● Supplied data

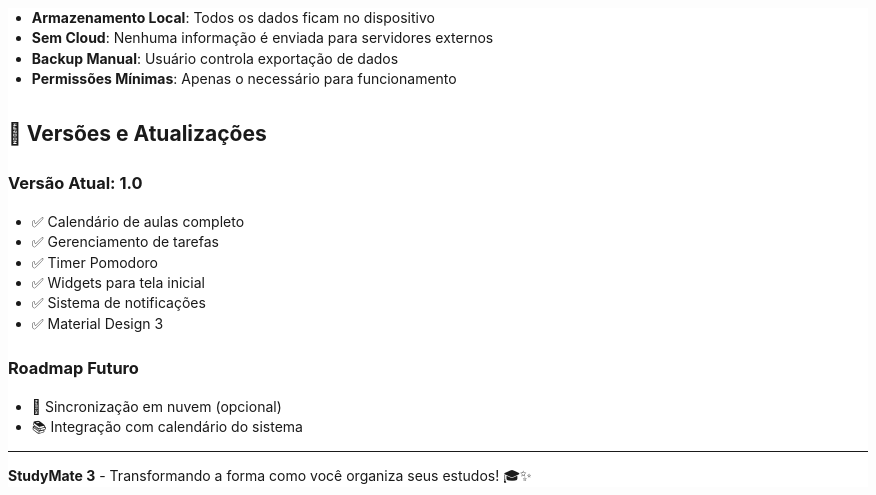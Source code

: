 - **Armazenamento Local**: Todos os dados ficam no dispositivo
- **Sem Cloud**: Nenhuma informação é enviada para servidores externos
- **Backup Manual**: Usuário controla exportação de dados
- **Permissões Mínimas**: Apenas o necessário para funcionamento

## 🚀 Versões e Atualizações

### **Versão Atual: 1.0**
- ✅ Calendário de aulas completo
- ✅ Gerenciamento de tarefas
- ✅ Timer Pomodoro
- ✅ Widgets para tela inicial
- ✅ Sistema de notificações
- ✅ Material Design 3

### **Roadmap Futuro**
- 🔄 Sincronização em nuvem (opcional)
- 📚 Integração com calendário do sistema

---

**StudyMate 3** - Transformando a forma como você organiza seus estudos! 🎓✨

● Brief
The exercise is to copy out every line above that has the word "dados" in it.

● Worked solution
: - **Armazenamento Local**: Todos os dados ficam no dispositivo
- **Backup Manual**: Usuário controla exportação de dados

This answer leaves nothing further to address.